Your instructions >> Only a number is required: how many lines of the material contain the word "pozastavit"?
Segment Start: The data
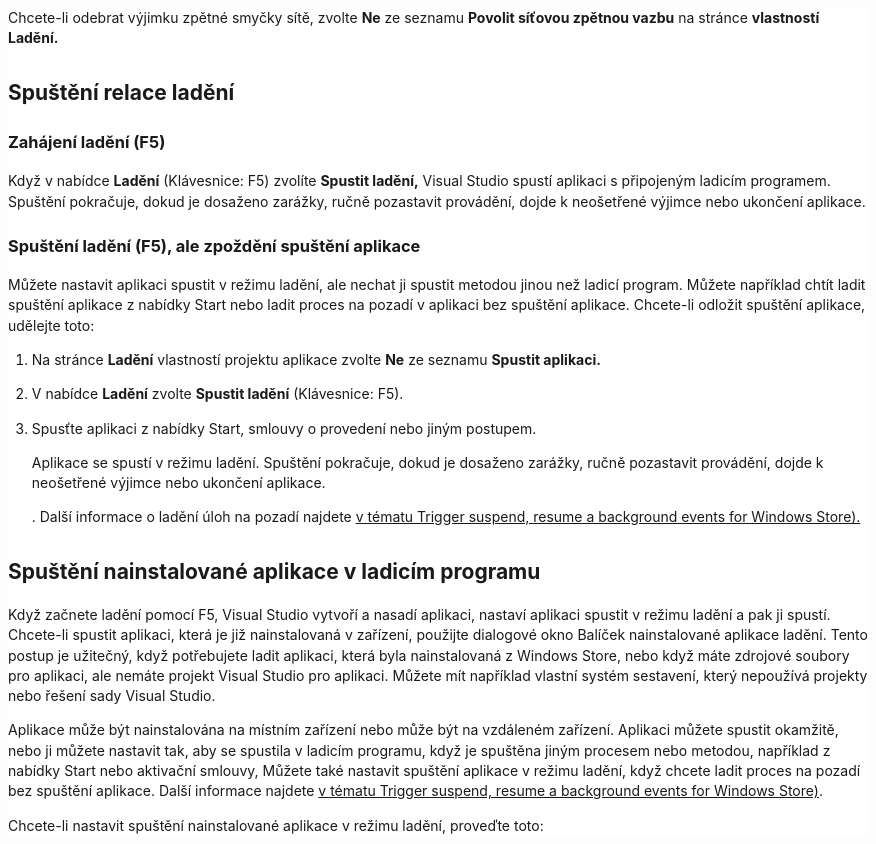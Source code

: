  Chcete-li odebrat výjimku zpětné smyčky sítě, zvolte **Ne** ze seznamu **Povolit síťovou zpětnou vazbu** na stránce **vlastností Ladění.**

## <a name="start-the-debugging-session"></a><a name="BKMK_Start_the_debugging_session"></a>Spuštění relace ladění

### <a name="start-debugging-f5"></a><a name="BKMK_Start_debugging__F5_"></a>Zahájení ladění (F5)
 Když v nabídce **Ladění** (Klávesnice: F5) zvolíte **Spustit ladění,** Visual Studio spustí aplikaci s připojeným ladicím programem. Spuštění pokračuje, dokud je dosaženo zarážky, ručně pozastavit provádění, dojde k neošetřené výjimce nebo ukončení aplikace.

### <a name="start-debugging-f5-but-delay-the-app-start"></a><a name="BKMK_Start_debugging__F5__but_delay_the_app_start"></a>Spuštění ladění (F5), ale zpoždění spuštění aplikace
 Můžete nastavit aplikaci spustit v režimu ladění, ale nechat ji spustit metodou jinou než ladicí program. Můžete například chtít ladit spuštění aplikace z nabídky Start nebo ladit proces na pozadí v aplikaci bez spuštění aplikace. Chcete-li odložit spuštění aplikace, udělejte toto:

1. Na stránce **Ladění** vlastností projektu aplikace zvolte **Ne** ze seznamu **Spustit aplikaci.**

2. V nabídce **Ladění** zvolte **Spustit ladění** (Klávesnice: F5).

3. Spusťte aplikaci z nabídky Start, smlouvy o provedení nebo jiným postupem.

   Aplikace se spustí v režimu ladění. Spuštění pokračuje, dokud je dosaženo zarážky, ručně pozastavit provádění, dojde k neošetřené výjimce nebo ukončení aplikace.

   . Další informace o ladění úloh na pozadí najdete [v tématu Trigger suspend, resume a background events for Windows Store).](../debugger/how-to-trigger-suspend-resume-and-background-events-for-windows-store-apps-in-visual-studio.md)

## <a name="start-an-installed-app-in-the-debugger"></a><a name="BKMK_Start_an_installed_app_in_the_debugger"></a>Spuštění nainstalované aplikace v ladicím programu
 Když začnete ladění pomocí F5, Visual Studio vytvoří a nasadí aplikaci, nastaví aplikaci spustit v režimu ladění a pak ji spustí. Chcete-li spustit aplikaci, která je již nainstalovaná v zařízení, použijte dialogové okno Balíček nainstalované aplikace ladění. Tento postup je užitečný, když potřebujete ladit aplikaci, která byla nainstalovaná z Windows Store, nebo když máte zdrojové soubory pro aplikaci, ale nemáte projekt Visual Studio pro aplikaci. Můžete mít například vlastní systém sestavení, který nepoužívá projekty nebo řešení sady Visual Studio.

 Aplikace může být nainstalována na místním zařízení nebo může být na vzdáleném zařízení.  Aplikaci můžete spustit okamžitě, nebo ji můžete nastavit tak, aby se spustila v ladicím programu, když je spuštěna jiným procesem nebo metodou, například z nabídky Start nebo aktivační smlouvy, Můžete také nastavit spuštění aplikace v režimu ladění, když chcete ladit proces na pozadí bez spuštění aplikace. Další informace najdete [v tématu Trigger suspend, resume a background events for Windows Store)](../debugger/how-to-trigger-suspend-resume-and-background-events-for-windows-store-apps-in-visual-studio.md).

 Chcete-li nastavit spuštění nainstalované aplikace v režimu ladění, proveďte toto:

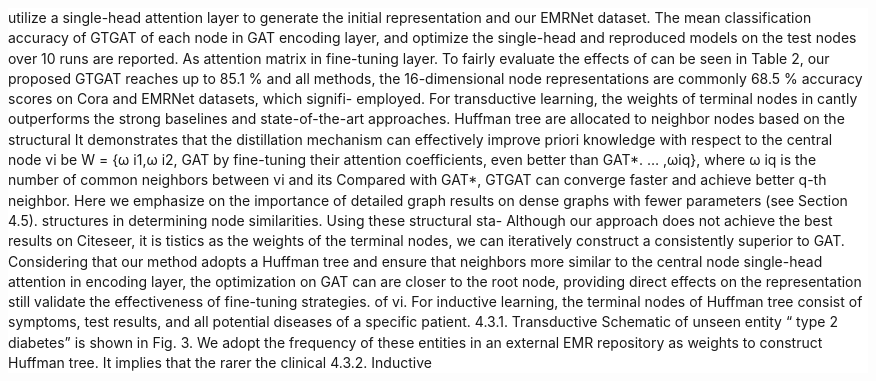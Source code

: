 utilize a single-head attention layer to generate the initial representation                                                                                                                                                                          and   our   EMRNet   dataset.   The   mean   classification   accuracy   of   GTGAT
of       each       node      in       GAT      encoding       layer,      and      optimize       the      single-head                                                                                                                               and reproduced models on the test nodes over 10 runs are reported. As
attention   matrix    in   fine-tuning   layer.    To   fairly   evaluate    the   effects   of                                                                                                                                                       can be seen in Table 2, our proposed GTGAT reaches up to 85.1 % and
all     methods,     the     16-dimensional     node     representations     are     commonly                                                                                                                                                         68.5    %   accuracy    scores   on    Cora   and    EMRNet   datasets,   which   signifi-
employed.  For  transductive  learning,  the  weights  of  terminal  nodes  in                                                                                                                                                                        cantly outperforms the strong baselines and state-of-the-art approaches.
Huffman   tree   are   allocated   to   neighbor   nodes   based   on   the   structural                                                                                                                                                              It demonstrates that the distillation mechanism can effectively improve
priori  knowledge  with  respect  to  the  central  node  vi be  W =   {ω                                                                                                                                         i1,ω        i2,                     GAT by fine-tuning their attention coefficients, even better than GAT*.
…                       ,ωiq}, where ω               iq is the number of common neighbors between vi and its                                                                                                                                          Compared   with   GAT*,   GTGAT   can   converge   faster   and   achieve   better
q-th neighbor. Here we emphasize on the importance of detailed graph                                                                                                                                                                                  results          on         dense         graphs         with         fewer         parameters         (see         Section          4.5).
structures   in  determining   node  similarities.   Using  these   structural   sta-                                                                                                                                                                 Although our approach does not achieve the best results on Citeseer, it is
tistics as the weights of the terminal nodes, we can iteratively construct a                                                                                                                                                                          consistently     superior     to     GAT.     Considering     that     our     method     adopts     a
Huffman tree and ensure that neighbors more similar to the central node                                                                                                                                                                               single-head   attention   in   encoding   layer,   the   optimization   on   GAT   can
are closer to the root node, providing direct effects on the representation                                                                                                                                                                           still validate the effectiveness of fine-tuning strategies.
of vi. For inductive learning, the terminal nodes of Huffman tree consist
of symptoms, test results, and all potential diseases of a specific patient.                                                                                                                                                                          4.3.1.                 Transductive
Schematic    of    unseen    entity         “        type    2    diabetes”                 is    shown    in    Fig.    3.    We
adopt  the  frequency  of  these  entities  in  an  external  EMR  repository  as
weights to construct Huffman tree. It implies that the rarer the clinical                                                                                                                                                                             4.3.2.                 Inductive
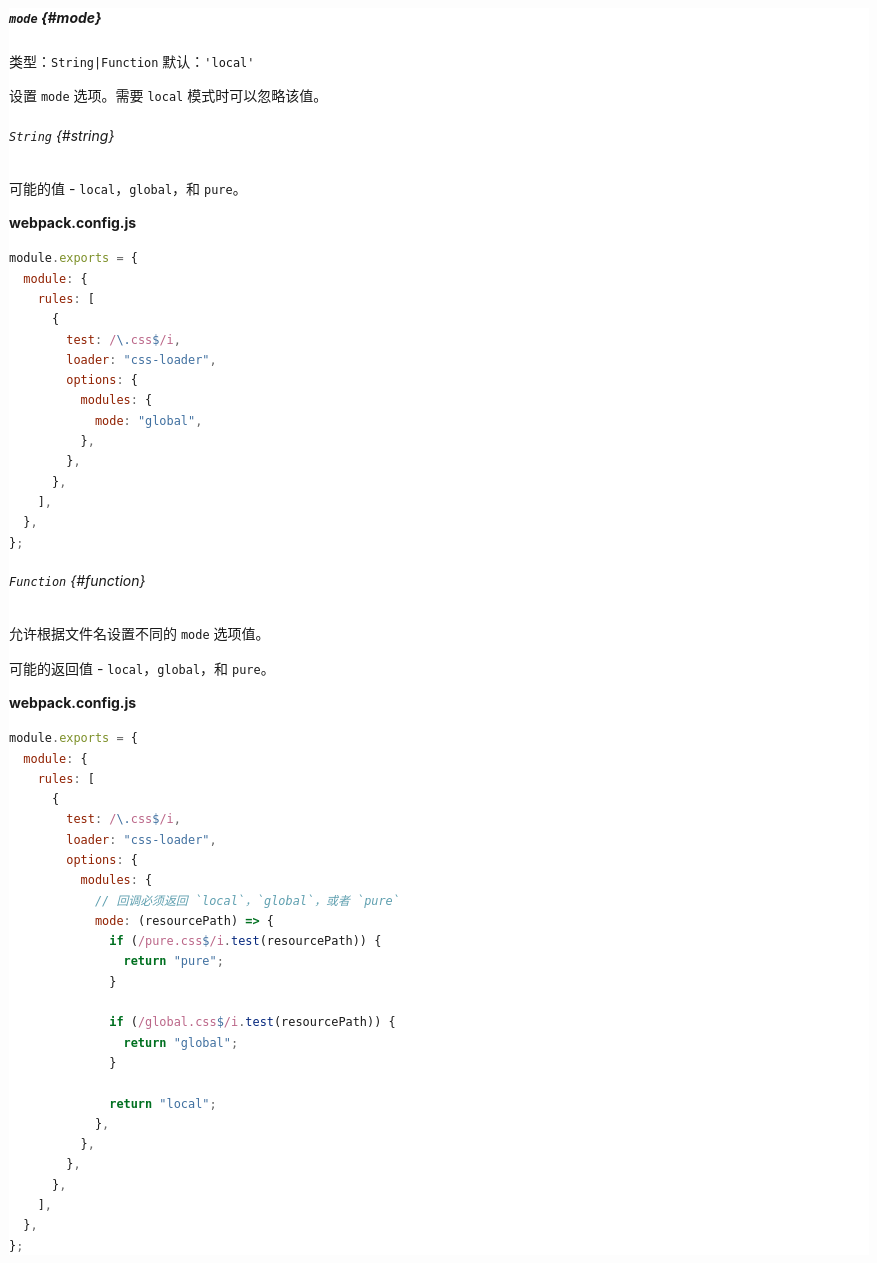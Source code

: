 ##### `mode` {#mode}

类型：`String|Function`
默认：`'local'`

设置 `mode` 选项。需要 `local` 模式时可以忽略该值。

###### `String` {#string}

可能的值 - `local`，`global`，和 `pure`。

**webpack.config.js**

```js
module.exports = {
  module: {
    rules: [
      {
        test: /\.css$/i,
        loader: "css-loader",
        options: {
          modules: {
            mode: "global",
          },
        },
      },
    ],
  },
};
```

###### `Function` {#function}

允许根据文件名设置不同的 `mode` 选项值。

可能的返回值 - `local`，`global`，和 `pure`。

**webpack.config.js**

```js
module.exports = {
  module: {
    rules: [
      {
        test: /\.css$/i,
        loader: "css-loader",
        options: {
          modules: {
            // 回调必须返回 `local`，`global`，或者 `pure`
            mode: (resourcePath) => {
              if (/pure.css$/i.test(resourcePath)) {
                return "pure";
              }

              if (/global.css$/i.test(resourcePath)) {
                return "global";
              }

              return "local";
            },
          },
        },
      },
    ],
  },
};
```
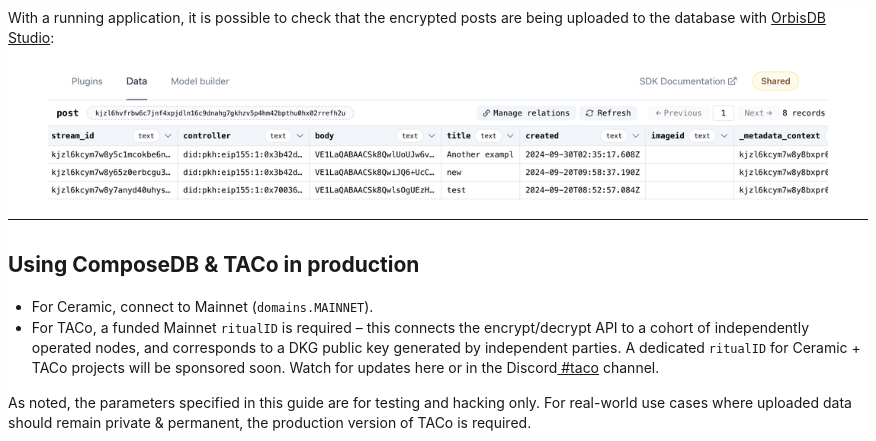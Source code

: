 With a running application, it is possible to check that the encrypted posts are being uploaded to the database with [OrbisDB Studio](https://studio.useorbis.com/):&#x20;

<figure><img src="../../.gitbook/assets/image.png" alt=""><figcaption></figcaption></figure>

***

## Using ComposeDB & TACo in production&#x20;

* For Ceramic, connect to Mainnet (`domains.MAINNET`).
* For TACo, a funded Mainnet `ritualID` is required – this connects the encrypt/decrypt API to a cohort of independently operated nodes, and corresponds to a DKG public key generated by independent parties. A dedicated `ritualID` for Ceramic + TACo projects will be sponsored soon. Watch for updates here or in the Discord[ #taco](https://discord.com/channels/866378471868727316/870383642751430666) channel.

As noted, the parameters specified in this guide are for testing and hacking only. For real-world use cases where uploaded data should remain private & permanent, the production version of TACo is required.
Segment End: The data
Output of the exercise >> 2